JG: I like considering a still life as an intimate version of a landscape, the difference being that you oversee the motif instead of occupying it, and you get a chance to re-arrange objects and maybe the light source. The still life is intimate and finite, and the landscape can be overarching and infinite, but for both one has to organize one's sensations.
FE: John, could you say more about "organizing one's sensations"? What does that entail?
JG: I'd put it this way: Our visual perceptions are subjective, which means that the way we compose a scene are too. The curve of a road might play a big part in locating other elements on the ground, or be just a faint echo of clouds in the sky. A tree's canopy might be a dense blotting out of sky, or an exuberant eruption from a trunk. Distant houses could be lively interruptions of the long drone of a horizon, or perhaps subtle echoes of foreground fence posts. The challenge is ordering everything at once, and this is so complex and intuitive a task that it may take many false starts and reworkings. Or, for me, countless abandoned efforts.
FE: Paula and Gwen - do you have your own ways of organizing your sensations? To put it another way, what internal frame do you invoke in order to bring yourself to painting?

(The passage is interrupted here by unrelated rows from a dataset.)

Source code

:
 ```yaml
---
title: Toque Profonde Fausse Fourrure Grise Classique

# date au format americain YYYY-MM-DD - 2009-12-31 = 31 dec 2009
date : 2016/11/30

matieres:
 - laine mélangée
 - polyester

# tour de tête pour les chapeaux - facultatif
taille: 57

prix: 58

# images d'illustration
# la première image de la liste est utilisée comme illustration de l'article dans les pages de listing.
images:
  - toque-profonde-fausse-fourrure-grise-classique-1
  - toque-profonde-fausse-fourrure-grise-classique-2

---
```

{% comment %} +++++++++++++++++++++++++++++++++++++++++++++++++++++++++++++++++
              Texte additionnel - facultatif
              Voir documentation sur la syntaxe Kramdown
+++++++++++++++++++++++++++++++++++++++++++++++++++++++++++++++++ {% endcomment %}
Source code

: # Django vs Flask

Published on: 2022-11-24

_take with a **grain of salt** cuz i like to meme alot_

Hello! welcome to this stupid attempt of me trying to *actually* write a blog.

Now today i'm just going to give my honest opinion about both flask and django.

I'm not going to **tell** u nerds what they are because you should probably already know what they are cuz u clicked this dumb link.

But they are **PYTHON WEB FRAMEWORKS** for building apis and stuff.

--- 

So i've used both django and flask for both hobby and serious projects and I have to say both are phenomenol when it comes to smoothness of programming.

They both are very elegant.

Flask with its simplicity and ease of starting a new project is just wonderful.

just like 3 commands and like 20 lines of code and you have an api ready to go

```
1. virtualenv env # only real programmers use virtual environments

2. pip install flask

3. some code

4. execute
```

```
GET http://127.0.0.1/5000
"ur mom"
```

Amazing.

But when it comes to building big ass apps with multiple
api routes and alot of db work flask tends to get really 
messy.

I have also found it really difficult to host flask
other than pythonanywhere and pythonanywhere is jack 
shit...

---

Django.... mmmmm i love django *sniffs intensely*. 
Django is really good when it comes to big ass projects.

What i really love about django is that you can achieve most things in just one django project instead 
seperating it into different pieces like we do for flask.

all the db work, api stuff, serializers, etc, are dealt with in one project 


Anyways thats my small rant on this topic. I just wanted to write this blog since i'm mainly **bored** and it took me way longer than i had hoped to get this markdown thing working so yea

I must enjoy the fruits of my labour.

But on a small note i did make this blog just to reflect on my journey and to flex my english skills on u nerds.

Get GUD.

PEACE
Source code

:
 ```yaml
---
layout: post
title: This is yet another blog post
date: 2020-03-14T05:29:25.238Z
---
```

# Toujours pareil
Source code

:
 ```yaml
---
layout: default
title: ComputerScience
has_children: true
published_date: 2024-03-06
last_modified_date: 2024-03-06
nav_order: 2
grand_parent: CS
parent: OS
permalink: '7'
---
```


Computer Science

PSG: When I paint the still life, I respond to the depth of colors, shapes, design, and intrigue. The glass holes to look through, the stripes that peak over flat shapes, square versus round. My eyes enter the picture frame, I see the movement of things from here to there. I settle in one area, an area with more detail and brighter colors, harder lines. It is a play of all these that move the eye about. All is an excuse to make a painting, a design within the rectangle. If I am excited and can paint this beauty, then I am happy with the results. Another thing I have done is to make many small studies of the same set-up. I try different values and color combinations. This process has helped me to see what my options are. It helps me to edit, to better understand and express my point of view.
GS: I have a lot of objects in my studio. I have made paintings where I organize objects into a still-life. And, I have found still lifes made by accident. But because I work mostly from memory now, organization is a different, slower process, that seems fitting for the paintings I make. I am adding and subtracting much more than I ever have. I like that only I might know that an object once existed in a painting.
I believe when an artist walks into their studio, who they are as an artist reinforces their paintings and decision making. Of course there are other influences. I walk into my studio, and my paintings are there, with their problems that need to be solved. And that’s one way I get started. My own paintings influence me. When I am surrounded by my paintings, I am strengthened by who I am as a painter. That creates a natural organization of responsiveness, and a need to paint. For me, it is an intuitive and most important way of getting started. Also, I love paint. I love my objects. Somehow that combination has always been extremely important to how I end up making these paintings.